The problem
Wherever the string "nbin" appears in a line of the listing below, report that line.
################
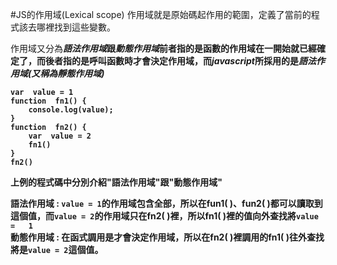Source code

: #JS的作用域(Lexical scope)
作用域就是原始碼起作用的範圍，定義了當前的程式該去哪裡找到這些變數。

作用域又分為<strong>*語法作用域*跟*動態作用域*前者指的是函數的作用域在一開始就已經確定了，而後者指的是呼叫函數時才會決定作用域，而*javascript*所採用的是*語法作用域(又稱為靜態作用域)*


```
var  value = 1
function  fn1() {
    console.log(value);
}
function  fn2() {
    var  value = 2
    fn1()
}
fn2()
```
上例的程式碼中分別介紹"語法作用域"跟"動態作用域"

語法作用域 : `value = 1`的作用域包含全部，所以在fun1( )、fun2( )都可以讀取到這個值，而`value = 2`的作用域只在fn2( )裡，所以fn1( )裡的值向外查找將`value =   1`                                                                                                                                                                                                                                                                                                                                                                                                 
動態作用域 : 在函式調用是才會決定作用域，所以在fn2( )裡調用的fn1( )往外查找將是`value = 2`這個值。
################
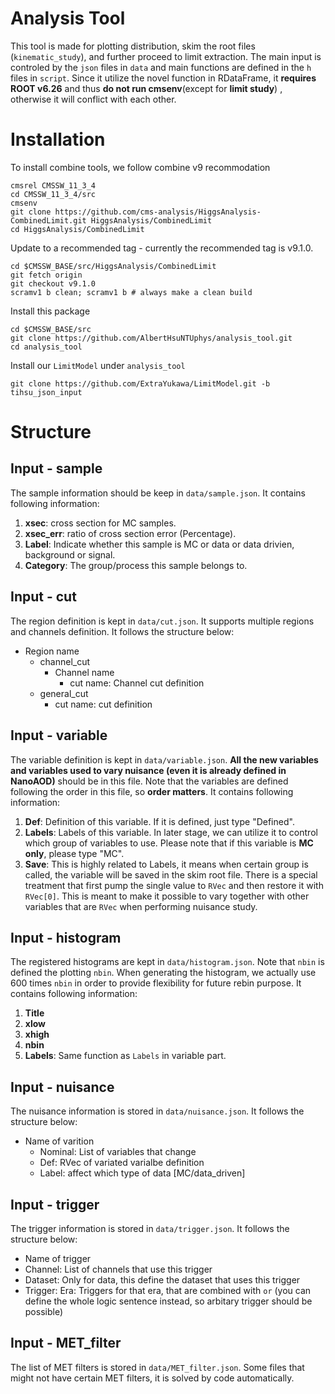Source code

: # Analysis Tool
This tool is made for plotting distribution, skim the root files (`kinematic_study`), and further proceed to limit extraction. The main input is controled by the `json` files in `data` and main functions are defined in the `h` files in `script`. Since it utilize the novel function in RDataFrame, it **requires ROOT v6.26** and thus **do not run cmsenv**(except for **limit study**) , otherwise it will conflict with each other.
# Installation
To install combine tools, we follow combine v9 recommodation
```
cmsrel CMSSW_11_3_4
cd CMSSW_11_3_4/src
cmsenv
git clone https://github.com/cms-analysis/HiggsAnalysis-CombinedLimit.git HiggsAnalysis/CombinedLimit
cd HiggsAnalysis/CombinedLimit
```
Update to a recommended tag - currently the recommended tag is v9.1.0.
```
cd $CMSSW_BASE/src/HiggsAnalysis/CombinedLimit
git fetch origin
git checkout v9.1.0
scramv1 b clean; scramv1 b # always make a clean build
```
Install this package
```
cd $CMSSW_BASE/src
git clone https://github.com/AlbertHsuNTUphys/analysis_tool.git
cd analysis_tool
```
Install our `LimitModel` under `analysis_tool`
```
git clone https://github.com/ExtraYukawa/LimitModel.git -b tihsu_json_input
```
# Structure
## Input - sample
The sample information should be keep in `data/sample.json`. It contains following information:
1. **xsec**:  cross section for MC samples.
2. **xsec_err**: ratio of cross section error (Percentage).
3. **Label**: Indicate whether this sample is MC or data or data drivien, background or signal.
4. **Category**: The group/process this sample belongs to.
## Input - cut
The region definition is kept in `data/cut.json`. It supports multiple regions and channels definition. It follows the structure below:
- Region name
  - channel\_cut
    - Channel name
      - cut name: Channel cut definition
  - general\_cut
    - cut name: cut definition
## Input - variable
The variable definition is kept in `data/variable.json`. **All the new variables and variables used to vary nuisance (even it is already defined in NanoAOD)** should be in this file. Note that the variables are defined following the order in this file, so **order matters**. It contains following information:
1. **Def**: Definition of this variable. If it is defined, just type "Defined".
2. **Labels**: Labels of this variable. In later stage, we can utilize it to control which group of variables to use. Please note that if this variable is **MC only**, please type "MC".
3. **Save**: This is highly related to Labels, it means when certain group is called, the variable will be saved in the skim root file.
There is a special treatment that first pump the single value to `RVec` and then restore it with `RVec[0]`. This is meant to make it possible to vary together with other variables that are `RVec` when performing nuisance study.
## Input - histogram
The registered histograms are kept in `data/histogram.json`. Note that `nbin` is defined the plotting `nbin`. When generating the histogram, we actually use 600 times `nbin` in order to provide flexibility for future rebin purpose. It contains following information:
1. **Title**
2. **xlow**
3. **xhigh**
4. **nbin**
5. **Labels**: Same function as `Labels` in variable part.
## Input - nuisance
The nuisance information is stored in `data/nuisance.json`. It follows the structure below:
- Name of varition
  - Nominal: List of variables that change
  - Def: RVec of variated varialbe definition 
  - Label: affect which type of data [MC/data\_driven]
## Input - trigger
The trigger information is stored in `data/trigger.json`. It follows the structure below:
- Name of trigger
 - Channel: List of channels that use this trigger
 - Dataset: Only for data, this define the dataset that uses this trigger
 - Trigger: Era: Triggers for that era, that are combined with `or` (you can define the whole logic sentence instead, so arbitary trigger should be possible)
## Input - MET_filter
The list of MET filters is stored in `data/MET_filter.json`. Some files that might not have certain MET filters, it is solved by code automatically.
################
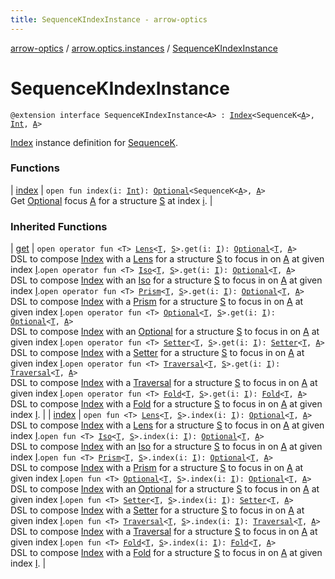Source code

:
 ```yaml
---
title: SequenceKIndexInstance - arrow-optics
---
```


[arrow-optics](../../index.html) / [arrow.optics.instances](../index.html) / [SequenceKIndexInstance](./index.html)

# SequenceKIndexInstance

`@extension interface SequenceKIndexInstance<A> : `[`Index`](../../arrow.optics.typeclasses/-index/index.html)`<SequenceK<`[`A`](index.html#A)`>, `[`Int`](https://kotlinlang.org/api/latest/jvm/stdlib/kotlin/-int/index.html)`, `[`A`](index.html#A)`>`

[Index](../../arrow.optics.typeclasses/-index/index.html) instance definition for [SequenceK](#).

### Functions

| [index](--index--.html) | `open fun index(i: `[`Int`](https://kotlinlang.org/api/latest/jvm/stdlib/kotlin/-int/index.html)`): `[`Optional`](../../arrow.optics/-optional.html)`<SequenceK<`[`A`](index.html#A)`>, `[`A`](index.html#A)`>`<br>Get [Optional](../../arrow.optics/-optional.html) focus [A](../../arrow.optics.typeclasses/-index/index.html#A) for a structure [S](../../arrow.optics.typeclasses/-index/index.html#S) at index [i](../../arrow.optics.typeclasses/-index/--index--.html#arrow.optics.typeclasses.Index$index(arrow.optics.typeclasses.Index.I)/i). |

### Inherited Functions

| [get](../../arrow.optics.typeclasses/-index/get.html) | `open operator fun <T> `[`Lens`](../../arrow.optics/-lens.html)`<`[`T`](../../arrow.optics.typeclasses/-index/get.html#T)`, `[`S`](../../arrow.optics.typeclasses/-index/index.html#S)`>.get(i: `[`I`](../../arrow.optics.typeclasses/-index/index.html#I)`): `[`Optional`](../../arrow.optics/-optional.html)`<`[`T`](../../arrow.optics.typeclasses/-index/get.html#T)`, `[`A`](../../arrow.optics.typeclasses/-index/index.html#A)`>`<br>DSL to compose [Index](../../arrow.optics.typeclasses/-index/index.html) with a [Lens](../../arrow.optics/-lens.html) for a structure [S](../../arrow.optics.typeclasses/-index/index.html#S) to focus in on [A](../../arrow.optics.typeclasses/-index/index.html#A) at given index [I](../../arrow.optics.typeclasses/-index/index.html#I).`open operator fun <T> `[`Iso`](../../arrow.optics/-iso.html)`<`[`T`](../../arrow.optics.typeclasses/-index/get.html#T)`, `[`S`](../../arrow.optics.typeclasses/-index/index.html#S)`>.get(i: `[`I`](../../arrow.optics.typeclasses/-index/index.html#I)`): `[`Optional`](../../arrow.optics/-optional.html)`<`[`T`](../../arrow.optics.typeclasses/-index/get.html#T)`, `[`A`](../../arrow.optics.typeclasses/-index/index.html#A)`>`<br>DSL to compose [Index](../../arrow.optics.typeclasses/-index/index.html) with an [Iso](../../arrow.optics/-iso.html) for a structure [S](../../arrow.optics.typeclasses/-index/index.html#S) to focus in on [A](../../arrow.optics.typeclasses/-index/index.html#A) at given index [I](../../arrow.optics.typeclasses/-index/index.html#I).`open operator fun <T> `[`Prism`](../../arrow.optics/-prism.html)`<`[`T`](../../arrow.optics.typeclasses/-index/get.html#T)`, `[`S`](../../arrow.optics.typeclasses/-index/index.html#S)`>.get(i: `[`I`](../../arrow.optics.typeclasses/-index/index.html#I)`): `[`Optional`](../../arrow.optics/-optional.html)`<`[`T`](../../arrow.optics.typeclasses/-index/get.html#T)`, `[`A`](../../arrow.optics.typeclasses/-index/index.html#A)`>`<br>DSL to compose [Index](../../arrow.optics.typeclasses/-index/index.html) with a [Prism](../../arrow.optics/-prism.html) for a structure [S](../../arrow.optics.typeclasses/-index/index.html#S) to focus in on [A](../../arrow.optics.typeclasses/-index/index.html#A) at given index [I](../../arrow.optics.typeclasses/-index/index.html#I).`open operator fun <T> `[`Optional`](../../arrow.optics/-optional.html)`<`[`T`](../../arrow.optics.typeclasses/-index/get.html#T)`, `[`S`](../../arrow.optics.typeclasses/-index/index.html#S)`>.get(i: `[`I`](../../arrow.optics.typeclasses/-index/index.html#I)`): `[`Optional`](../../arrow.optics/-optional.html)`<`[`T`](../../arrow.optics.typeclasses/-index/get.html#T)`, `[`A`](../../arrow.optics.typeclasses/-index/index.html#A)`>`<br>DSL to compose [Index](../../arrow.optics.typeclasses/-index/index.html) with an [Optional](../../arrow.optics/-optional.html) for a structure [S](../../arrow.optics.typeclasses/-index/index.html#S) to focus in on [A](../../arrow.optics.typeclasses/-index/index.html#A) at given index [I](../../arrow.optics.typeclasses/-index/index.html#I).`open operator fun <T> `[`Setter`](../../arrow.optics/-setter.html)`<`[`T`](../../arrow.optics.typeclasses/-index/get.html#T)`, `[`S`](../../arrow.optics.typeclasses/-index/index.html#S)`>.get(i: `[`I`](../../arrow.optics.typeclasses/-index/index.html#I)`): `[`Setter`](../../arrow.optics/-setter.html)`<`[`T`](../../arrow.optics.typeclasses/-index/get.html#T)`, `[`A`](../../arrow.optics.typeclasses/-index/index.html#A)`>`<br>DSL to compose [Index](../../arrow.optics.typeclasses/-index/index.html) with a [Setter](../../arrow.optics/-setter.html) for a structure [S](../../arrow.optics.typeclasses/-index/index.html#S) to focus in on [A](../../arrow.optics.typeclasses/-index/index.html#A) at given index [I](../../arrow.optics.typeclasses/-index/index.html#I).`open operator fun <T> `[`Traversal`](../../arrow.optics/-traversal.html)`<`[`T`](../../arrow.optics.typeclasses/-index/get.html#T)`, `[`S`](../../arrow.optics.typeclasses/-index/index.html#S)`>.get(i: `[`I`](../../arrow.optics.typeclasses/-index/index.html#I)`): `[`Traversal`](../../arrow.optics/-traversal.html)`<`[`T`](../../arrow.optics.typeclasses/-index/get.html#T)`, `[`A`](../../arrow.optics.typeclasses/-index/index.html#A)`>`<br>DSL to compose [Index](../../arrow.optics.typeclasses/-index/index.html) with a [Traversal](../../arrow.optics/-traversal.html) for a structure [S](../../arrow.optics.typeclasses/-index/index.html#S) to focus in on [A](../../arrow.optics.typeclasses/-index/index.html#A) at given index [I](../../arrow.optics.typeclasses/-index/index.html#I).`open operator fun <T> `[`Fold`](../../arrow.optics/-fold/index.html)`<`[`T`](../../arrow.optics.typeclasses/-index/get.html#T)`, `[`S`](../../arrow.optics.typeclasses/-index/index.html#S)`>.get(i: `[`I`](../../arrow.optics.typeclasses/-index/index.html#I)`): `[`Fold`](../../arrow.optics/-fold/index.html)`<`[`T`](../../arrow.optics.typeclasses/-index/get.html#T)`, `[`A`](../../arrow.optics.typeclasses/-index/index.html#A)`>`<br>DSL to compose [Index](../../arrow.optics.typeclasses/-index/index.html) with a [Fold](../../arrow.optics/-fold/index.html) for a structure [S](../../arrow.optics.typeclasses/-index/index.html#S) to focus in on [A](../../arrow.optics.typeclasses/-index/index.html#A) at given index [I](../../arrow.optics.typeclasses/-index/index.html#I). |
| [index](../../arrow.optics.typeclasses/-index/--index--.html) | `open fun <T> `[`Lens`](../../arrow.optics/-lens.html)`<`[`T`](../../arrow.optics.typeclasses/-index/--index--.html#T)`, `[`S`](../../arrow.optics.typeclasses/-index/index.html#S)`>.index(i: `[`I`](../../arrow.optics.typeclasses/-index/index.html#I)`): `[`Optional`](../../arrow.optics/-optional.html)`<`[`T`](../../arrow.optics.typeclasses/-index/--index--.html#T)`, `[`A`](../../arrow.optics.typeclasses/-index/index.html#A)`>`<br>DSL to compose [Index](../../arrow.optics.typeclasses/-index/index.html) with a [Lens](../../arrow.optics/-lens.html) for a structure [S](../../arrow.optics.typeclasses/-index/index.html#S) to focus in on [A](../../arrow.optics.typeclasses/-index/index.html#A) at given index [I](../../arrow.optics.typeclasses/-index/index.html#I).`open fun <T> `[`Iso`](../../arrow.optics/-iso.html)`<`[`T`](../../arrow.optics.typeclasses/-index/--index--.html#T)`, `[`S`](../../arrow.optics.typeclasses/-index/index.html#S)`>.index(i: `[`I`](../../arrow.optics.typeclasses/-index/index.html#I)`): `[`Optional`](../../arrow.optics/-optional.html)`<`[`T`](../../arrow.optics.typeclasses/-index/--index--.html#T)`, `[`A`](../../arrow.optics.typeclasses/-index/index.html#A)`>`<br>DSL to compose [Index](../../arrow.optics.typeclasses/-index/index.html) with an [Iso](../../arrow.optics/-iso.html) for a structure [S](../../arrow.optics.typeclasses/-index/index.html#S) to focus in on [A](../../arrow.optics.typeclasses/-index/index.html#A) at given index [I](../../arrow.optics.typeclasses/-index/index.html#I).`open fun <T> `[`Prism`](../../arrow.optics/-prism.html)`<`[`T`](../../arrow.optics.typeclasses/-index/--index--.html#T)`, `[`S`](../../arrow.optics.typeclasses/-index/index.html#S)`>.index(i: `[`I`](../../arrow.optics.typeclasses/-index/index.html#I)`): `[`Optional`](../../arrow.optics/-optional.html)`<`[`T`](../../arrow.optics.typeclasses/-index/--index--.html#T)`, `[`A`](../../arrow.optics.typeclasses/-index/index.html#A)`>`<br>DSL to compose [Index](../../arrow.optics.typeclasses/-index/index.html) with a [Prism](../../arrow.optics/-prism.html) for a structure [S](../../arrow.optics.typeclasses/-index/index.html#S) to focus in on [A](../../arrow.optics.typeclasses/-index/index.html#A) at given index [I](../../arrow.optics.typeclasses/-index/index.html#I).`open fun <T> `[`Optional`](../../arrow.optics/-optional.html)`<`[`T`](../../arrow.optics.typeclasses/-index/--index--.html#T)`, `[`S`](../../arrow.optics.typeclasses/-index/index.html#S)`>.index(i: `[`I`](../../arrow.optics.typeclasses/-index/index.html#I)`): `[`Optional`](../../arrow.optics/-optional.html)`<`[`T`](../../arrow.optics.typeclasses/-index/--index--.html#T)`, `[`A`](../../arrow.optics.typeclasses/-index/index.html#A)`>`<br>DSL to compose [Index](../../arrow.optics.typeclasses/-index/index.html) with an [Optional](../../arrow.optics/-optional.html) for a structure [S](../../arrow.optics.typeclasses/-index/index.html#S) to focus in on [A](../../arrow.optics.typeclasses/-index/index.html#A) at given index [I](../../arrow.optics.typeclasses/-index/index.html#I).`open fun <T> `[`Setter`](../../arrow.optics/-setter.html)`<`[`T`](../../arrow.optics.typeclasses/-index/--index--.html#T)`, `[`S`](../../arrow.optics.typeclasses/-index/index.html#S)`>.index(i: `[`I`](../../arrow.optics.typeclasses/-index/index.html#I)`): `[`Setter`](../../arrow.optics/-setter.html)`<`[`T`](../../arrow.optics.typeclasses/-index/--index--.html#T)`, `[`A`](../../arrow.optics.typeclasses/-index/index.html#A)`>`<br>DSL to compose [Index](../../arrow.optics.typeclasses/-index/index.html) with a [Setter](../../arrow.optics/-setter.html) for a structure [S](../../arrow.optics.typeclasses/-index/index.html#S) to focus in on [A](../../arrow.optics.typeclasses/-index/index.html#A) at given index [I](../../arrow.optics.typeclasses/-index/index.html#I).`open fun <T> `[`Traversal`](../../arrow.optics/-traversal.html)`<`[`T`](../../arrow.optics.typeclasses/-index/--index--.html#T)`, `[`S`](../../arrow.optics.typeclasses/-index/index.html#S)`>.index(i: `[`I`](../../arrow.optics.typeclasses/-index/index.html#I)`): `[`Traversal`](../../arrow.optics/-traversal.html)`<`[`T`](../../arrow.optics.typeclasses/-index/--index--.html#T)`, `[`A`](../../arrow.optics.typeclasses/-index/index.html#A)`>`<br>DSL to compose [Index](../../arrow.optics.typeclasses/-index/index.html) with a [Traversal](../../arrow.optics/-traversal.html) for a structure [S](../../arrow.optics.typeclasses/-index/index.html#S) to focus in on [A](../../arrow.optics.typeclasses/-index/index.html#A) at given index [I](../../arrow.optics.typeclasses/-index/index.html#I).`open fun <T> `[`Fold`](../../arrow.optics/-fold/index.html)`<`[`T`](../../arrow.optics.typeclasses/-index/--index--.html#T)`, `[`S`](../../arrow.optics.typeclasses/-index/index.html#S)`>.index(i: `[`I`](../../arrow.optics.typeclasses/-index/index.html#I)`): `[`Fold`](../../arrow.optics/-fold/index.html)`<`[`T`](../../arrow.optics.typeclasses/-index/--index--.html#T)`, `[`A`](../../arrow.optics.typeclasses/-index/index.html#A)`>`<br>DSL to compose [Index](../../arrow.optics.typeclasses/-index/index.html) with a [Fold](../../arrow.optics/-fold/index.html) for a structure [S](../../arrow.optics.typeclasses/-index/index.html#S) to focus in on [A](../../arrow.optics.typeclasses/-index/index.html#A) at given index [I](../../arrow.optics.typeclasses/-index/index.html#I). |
################
Response
The registered histograms are kept in `data/histogram.json`. Note that `nbin` is defined the plotting `nbin`. When generating the histogram, we actually use 600 times `nbin` in order to provide flexibility for future rebin purpose. It contains following information:
4. **nbin**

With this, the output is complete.